▸ **INSTRUCTIONS TO FOLLOW**
Please return every line of the records below that contains the word "soğuk".

** Opening TASK INPUTS block **

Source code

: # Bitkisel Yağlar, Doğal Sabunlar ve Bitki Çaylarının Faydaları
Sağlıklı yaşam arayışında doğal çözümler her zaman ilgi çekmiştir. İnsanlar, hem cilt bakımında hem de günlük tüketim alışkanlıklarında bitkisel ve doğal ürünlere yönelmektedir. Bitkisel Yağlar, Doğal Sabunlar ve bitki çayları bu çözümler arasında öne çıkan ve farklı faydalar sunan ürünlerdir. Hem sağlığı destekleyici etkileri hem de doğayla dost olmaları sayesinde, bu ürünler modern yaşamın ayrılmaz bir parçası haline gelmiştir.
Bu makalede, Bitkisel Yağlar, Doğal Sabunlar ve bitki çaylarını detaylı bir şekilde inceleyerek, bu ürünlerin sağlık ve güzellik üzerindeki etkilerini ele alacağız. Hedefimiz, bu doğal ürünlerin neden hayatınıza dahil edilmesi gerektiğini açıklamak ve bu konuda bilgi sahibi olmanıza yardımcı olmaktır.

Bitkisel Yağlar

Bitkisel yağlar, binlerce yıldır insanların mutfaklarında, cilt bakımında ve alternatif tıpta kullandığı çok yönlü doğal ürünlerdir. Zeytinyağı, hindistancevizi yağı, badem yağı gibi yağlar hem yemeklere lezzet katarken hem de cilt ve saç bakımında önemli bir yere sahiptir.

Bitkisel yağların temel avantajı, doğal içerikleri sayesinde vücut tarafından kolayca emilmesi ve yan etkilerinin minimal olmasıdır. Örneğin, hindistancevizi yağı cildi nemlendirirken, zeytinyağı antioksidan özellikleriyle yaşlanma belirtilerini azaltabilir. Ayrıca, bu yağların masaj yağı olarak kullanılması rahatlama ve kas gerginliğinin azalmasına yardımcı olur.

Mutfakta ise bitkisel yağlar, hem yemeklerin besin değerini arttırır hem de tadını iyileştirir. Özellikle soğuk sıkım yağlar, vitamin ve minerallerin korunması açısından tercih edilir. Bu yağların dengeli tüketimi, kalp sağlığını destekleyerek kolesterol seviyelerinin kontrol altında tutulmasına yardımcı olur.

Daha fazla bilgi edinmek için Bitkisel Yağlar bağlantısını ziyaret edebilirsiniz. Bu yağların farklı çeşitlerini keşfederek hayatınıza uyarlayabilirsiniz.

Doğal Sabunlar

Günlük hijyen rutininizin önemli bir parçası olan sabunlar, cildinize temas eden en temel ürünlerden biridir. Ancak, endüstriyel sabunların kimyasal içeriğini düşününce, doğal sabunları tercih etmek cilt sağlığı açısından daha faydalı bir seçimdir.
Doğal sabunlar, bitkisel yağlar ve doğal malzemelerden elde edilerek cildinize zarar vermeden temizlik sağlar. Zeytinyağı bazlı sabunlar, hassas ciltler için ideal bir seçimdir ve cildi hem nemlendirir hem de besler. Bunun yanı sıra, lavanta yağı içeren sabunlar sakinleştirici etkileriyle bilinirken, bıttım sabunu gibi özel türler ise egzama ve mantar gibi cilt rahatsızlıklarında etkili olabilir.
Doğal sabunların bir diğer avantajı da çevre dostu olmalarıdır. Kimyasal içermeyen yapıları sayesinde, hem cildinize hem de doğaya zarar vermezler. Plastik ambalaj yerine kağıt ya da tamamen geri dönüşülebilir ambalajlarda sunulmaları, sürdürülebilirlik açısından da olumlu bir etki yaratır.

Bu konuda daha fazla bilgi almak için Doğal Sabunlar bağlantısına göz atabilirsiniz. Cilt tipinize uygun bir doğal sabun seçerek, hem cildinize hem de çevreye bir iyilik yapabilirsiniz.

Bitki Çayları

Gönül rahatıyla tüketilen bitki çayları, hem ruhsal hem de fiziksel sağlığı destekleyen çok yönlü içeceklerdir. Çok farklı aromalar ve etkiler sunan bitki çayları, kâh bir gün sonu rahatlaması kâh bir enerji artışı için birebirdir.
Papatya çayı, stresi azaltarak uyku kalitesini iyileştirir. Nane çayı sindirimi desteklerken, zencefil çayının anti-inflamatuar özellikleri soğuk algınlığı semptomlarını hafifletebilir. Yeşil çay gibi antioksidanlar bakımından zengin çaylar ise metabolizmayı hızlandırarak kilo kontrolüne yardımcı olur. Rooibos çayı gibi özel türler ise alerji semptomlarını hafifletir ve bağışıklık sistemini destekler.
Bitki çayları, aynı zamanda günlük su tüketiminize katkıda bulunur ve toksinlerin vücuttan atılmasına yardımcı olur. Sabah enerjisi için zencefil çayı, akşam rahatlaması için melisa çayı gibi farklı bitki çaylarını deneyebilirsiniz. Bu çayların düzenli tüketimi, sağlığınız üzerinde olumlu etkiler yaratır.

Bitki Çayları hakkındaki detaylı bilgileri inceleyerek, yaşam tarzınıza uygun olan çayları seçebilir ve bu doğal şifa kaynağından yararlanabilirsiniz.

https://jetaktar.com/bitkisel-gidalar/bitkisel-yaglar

** Closing TASK INPUTS block **

▸ **EXERCISE RESPONSE**
Mutfakta ise bitkisel yağlar, hem yemeklerin besin değerini arttırır hem de tadını iyileştirir. Özellikle soğuk sıkım yağlar, vitamin ve minerallerin korunması açısından tercih edilir. Bu yağların dengeli tüketimi, kalp sağlığını destekleyerek kolesterol seviyelerinin kontrol altında tutulmasına yardımcı olur.
Papatya çayı, stresi azaltarak uyku kalitesini iyileştirir. Nane çayı sindirimi desteklerken, zencefil çayının anti-inflamatuar özellikleri soğuk algınlığı semptomlarını hafifletebilir. Yeşil çay gibi antioksidanlar bakımından zengin çaylar ise metabolizmayı hızlandırarak kilo kontrolüne yardımcı olur. Rooibos çayı gibi özel türler ise alerji semptomlarını hafifletir ve bağışıklık sistemini destekler.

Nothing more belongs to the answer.